**Description of the task**
Would you copy all lines in the data that contain the word "group"?

Stored data:
● ● ● ●

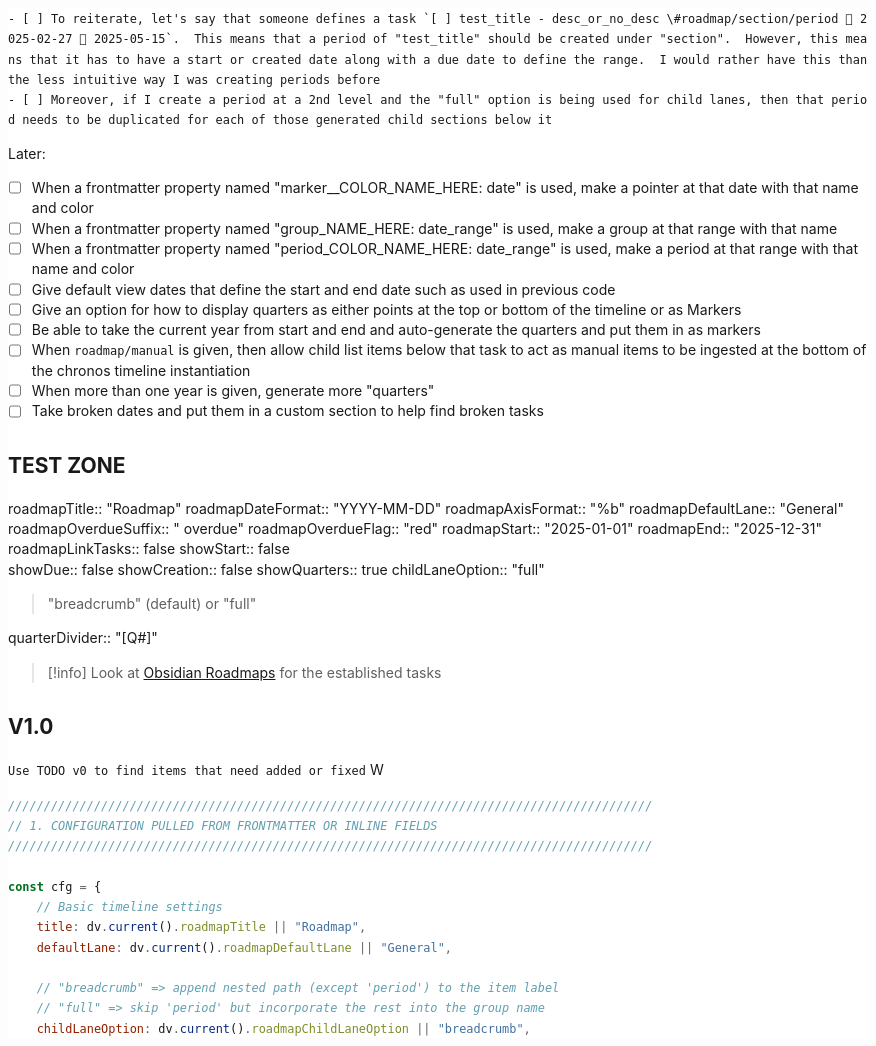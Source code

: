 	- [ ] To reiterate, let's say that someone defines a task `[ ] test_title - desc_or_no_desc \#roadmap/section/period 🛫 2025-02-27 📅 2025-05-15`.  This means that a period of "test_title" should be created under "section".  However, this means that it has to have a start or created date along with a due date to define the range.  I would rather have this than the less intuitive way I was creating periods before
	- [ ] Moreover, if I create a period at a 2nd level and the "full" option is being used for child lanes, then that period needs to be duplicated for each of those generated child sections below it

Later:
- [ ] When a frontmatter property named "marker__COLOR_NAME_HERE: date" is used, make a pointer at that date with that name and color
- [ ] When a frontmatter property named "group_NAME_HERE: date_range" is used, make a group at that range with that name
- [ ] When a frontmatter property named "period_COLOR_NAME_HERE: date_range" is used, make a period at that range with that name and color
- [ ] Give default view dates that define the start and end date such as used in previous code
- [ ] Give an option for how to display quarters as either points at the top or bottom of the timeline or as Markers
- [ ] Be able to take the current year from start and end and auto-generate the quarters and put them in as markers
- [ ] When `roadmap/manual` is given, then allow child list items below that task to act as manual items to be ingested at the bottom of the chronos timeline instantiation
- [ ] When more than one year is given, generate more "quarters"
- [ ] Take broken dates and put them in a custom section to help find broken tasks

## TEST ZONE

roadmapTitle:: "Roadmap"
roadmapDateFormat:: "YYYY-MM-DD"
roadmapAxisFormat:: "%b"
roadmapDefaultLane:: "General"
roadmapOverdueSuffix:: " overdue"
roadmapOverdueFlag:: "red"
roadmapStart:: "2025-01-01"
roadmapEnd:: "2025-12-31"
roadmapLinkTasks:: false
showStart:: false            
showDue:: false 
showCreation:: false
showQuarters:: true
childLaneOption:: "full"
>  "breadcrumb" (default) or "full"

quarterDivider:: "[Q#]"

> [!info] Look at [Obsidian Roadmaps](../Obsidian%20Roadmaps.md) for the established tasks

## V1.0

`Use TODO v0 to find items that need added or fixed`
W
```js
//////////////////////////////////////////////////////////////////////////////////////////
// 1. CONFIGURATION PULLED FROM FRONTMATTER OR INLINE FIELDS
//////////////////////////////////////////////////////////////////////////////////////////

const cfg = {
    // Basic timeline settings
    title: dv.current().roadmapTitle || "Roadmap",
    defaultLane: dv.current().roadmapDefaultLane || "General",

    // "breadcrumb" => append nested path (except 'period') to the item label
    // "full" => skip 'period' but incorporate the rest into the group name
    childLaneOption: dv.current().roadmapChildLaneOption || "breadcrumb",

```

● ● ● ●

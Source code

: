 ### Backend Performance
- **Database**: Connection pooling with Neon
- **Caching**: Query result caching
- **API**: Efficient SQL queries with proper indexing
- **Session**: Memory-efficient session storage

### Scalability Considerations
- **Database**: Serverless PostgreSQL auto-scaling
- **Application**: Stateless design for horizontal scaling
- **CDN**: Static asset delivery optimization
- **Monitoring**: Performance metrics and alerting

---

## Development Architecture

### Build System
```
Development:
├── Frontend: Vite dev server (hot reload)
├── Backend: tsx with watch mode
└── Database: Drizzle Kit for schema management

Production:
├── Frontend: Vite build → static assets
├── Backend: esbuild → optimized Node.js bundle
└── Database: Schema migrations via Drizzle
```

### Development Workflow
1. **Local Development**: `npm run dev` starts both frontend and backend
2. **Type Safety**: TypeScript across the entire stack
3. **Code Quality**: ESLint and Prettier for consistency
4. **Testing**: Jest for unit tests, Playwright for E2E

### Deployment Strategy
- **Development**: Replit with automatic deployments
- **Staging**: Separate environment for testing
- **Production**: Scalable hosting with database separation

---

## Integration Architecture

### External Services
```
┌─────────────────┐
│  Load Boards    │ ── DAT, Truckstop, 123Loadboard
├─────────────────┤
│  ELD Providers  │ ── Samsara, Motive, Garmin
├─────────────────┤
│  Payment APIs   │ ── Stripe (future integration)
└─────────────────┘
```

● ● ● ●

**Reply to the exercise**
- [ ] When a frontmatter property named "group_NAME_HERE: date_range" is used, make a group at that range with that name
    // "full" => skip 'period' but incorporate the rest into the group name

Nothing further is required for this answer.